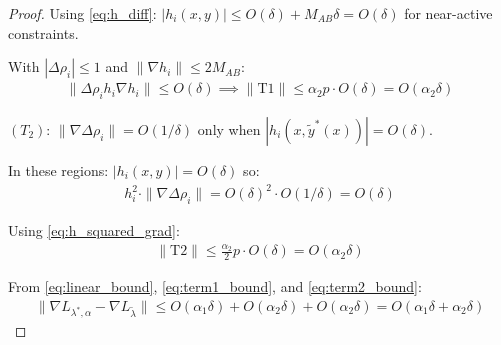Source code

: \documentclass[letterpaper]{article} %
\newcommand{\1}{\mathbf{1}}
\begin{document}
\begin{proof}
Using \eqref{eq:h_diff}: $|h_i(x,y)| \leq O(\delta) + M_{AB}\delta = O(\delta)$ for near-active constraints.

With $|\Delta\rho_i| \leq 1$ and $\|\nabla h_i\| \leq 2M_{AB}$:
\begin{align}
\|\Delta\rho_i h_i \nabla h_i\| \leq O(\delta) \implies \|\text{T1}\| \leq \alpha_2 p \cdot O(\delta) = O(\alpha_2 \delta) \label{eq:term1_bound}
\end{align}

$(T_2)$: $\|\nabla\Delta\rho_i\| = O(1/\delta)$ only when $|h_i(x,\tilde{y}^*(x))| = O(\delta)$.

In these regions: $|h_i(x,y)| = O(\delta)$ so:
\begin{align}
h_i^2 \cdot \|\nabla\Delta\rho_i\| = O(\delta)^2 \cdot O(1/\delta) = O(\delta) \label{eq:h_squared_grad}
\end{align}

Using \eqref{eq:h_squared_grad}:
\begin{align}
\|\text{T2}\| \leq \frac{\alpha_2}{2} p \cdot O(\delta) = O(\alpha_2 \delta) \label{eq:term2_bound}
\end{align}

From \eqref{eq:linear_bound}, \eqref{eq:term1_bound}, and \eqref{eq:term2_bound}:
\begin{align}
\|\nabla L_{\lambda^*, \alpha} - \nabla L_{\tilde{\lambda}}\| \leq O(\alpha_1 \delta) + O(\alpha_2 \delta) + O(\alpha_2 \delta) = O(\alpha_1 \delta + \alpha_2 \delta)
\end{align}
\end{proof}
\end{document}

» WHAT IS NEEDED: The full listing, reproduced exactly and without pictures, is the expected output.

» RESPONSE TO THIS TASK:
Source code

: \documentclass[letterpaper]{article} %
\newcommand{\1}{\mathbf{1}}
\begin{document}
\begin{proof}
Using \eqref{eq:h_diff}: $|h_i(x,y)| \leq O(\delta) + M_{AB}\delta = O(\delta)$ for near-active constraints.

With $|\Delta\rho_i| \leq 1$ and $\|\nabla h_i\| \leq 2M_{AB}$:
\begin{align}
\|\Delta\rho_i h_i \nabla h_i\| \leq O(\delta) \implies \|\text{T1}\| \leq \alpha_2 p \cdot O(\delta) = O(\alpha_2 \delta) \label{eq:term1_bound}
\end{align}

$(T_2)$: $\|\nabla\Delta\rho_i\| = O(1/\delta)$ only when $|h_i(x,\tilde{y}^*(x))| = O(\delta)$.

In these regions: $|h_i(x,y)| = O(\delta)$ so:
\begin{align}
h_i^2 \cdot \|\nabla\Delta\rho_i\| = O(\delta)^2 \cdot O(1/\delta) = O(\delta) \label{eq:h_squared_grad}
\end{align}

Using \eqref{eq:h_squared_grad}:
\begin{align}
\|\text{T2}\| \leq \frac{\alpha_2}{2} p \cdot O(\delta) = O(\alpha_2 \delta) \label{eq:term2_bound}
\end{align}

From \eqref{eq:linear_bound}, \eqref{eq:term1_bound}, and \eqref{eq:term2_bound}:
\begin{align}
\|\nabla L_{\lambda^*, \alpha} - \nabla L_{\tilde{\lambda}}\| \leq O(\alpha_1 \delta) + O(\alpha_2 \delta) + O(\alpha_2 \delta) = O(\alpha_1 \delta + \alpha_2 \delta)
\end{align}
\end{proof}
\end{document}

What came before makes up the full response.